We used a Cox proportional-hazards model to estimate the probability of becoming uninsured in 1983–1986 and 2001–2004, using as covariates a person's age at the time of the first survey (<18 years or 18 to 61 years), the educational level of the highest earner (no high-school or General Educational Development [GED] diploma, high-school or GED diploma, some college, or college degree or more), sex, race or ethnic group (white, black, or other), and initial source of coverage (public or private). For every uninsured period in the 1983–1986 and 2001–2004 SIPP surveys, we estimated a competing-risk model for obtaining public or private coverage. The dependent variable was one of three insurance groups: publicly insured, privately insured, or uninsured. We used Lunn and McNeil's Method B22 so that the probability of obtaining private or public health insurance in each month after the onset of an uninsured period (i.e., the baseline hazard) was left unrestricted. In all hazard models, we used a nonparametric baseline hazard, effectively allowing the baseline hazard to vary by month.23

After estimating the models for all ages, we reestimated the models with the inclusion of a dummy variable for self-reported fair or poor health status. Because health status was not assessed for persons younger than 15 years of age, these models were for adults only and included data only after the third interview wave (when health status was assessed).
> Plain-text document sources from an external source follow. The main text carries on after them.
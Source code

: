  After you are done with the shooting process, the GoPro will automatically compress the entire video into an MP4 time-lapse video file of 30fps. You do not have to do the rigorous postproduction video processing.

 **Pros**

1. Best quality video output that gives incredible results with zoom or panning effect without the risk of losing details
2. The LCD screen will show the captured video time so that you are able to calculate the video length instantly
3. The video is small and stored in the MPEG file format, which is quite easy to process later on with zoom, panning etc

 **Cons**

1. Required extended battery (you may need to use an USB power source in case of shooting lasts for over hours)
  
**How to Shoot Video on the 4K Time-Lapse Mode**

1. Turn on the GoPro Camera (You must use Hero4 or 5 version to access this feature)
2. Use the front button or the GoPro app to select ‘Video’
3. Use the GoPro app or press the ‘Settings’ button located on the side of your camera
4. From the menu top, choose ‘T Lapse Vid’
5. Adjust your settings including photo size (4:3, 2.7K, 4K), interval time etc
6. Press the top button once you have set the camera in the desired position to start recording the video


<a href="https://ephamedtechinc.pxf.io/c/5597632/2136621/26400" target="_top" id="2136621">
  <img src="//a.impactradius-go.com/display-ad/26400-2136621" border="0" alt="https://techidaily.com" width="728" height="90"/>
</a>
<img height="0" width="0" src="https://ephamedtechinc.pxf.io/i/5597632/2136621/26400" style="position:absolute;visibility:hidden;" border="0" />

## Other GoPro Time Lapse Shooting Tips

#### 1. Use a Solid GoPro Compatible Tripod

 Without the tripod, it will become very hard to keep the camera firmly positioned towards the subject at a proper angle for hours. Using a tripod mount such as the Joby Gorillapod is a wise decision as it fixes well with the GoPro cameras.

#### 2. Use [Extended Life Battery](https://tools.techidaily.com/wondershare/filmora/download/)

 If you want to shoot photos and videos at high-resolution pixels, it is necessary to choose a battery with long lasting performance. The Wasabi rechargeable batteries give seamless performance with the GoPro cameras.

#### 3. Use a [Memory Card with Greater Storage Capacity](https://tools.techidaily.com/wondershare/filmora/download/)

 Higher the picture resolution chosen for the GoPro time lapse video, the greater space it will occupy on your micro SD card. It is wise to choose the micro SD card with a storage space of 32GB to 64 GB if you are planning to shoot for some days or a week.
The hazard models and summary statistics were weighted with the use of longitudinal panel weights. Standard errors were adjusted for the complex survey design and for repeated measures, with the use of Stata software, version 9.2.24 We calculated the probability of losing coverage during the course of a year and of obtaining insurance of each type (public or private) in each month for each demographic group in each of our two survey periods. To examine population-constant trends in insurance coverage, we weighted the probabilities for all the results that were specific for age, race or ethnic group, and educational level according to the average of the population distribution of demographic characteristics in the 1983–1986 data and the 2001–2004 data.

Results

Study Sample

Characteristics of the study sample are shown in Table 1Table 1Characteristics of the Study Sample.. The population comprised more adults and racial minorities in 2001–2004 than in 1983–1986. The average educational level of the primary earner increased over time. The percentage of the population that was uninsured in any month was slightly higher in 2001–2004 than in 1983–1986, though not significantly so (15.9% and 15.8%, respectively; P=0.07). More persons in the 2001–2004 panel had an uninsured period than did those in the 1983–1986 panel (37.3% vs. 35.4%, P<0.001).

Hazard-model estimates of the probability of losing coverage and of regaining coverage after being uninsured are shown for each survey in Table 2Table 2Hazard Ratios for Losing or Gaining Private or Public Insurance, 1983–1986 and 2001–2004.. The coefficient estimates were in the expected direction in all cases. Whites and persons with a higher educational level generally had lower hazard rates for loss of coverage than persons of other races or ethnic groups and those with a lower educational level. When they obtained coverage after an uninsured period, younger persons, persons with a lower educational level, and nonwhites were more likely to obtain public coverage.

Probability of Losing Coverage

The predicted probability that an insured person would lose coverage at some time in the subsequent 12-month period, with the demographic mix of the population held constant, is shown in Table 3Table 3Probability of Losing Insurance Coverage during a 12-Month Period.. The percentage of persons who lost coverage in a 12-month period increased from 19.8% in 1983–1986 to 21.8% in 2001–2004 (P=0.04). The increase was particularly large among persons with a lower educational level — an increase of 8.3 percentage points among persons without a high-school or GED diploma (P<0.001), as compared with an increase of 0.3 percentage point among those with a college degree or more (P=0.47).

The percentage of persons who had had public coverage and who lost it was greater than the percentage of those who had had private coverage and lost it. However, because so many more people had private coverage than public coverage, persons with private insurance accounted for a greater share of uninsured periods than did those with public insurance: of the persons who lost coverage in 1983–1986, 78.4% lost private coverage, and of the persons who lost coverage in 2001–2004, 63.3% lost private coverage.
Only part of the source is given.